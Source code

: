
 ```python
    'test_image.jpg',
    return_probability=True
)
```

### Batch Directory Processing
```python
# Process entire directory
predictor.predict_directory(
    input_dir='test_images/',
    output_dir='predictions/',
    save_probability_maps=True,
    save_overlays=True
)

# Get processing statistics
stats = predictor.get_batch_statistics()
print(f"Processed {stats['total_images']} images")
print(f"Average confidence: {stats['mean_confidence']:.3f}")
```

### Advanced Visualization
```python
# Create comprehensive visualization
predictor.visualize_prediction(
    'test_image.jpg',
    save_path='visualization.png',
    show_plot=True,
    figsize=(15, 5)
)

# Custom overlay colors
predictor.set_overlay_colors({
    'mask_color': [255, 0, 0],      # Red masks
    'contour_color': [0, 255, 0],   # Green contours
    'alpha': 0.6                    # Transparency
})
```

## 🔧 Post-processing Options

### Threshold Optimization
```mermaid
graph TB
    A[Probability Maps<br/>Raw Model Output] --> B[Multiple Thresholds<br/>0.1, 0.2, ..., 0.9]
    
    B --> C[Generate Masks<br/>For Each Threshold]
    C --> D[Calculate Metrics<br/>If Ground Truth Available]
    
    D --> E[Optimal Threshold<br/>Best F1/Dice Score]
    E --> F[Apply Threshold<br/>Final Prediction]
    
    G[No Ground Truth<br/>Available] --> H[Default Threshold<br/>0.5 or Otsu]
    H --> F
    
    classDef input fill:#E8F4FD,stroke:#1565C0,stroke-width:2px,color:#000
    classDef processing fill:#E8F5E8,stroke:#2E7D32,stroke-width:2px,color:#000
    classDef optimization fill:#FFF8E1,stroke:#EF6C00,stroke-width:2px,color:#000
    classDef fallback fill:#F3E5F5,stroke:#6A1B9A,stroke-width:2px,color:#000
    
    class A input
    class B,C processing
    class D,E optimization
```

### HOW TO COMPLETE THIS TASK
Using the entries above, state the number of lines that include "Available". Add nothing else.

### ANSWER FOR THIS EXERCISE
2